Seccomp-BPF allows filtering syscalls using Berkeley Packet Filter (BPF) programs. This provides a second layer of defense after Landlock - even if a path is accessible, dangerous syscalls are blocked.

§Filter Structure

The BPF filter runs on every syscall:

  1. Verify architecture is x86_64 (kill otherwise)
  2. Load syscall number from seccomp_data
  3. Block clone3 entirely (cannot inspect flags in struct)
  4. For clone, inspect flags and block namespace creation
  5. For socket, inspect domain and block dangerous types (AF_NETLINK, SOCK_RAW)
  6. Compare other syscalls against whitelist
  7. Allow if match found, kill process otherwise

§Clone Flag Filtering

The clone syscall is allowed but with restricted flags:

  • CLONE_NEWUSER - User namespace (kernel attack surface)
  • CLONE_NEWNET - Network namespace (nf_tables access)
  • CLONE_NEWNS - Mount namespace
  • CLONE_NEWPID - PID namespace
  • CLONE_NEWIPC - IPC namespace
  • CLONE_NEWUTS - UTS namespace
  • CLONE_NEWCGROUP - Cgroup namespace

The clone3 syscall is blocked entirely because its flags are passed via a userspace struct pointer that BPF cannot dereference.

§Socket Filtering

The socket syscall is filtered to block:

  • AF_NETLINK (16) - Access to kernel netlink interfaces (nf_tables, CVE-2024-1086)
  • SOCK_RAW (3) - Raw packet access (can craft arbitrary packets)

Allowed socket types:

  • AF_UNIX (1) - Local IPC (Python multiprocessing, etc.)
  • AF_INET/AF_INET6 (2, 10) - Network (Landlock controls actual access)

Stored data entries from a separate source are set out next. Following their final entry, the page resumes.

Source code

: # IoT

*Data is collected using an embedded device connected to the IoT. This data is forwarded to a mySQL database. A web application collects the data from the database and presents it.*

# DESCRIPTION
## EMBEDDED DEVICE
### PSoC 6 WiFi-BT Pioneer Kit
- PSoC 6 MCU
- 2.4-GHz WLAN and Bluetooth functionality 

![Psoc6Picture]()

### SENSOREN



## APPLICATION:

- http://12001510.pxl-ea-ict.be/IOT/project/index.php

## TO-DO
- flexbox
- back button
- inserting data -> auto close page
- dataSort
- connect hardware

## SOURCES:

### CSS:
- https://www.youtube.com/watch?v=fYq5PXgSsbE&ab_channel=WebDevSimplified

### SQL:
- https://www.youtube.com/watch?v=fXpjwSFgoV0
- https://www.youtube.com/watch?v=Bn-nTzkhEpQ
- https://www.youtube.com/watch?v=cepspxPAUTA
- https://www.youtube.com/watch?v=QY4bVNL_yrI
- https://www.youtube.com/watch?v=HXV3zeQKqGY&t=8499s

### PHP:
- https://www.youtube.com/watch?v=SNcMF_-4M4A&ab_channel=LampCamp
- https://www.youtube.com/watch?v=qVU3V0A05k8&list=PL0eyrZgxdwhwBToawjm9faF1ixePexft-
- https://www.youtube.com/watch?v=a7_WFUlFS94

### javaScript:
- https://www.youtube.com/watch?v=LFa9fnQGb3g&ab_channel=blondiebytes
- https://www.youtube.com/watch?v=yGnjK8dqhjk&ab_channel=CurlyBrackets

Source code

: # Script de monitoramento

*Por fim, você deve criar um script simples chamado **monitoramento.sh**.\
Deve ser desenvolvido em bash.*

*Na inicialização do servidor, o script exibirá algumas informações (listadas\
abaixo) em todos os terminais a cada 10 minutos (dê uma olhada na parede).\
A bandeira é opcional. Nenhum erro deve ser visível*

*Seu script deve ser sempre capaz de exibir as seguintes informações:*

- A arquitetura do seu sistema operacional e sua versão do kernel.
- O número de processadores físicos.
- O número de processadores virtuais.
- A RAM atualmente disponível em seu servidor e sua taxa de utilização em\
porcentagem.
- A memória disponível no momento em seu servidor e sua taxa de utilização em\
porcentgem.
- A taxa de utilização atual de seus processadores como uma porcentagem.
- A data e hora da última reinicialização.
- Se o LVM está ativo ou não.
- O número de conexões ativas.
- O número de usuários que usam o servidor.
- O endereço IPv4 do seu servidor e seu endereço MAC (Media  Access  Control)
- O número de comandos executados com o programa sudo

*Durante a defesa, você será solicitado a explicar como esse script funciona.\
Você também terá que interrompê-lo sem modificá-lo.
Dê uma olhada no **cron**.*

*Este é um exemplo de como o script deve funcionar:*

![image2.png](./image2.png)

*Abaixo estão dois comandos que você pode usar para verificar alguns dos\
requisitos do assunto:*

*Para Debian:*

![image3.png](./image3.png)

§Removed Dangerous Syscalls

  • memfd_create + execveat - Enables fileless execution (bypass Landlock)
  • setresuid/setresgid - No reason to change UID in sandbox
  • setsid/setpgid - Session manipulation, unnecessary
  • ioctl - Too powerful without argument filtering (TODO: whitelist specific codes)

§Security Notes

  • Filter is permanent - cannot be removed once applied
  • Requires PR_SET_NO_NEW_PRIVS first
  • Blocked syscall = immediate process termination (SIGSYS)
  • kill/tgkill are safe because we use PID namespace (CLONE_NEWPID)
  • prctl allowed but PR_SET_SECCOMP has no effect (filter already applied)

Structs§

SockFilter
SockFprog

Constants§

DEFAULT_WHITELIST
Syscalls allowed in the sandbox.

Functions§

build_whitelist_filter
Builds a BPF filter with clone and socket argument filtering.
seccomp_available
Returns true if seccomp is available.
seccomp_set_mode_filter
Applies a seccomp-BPF filter to the current thread.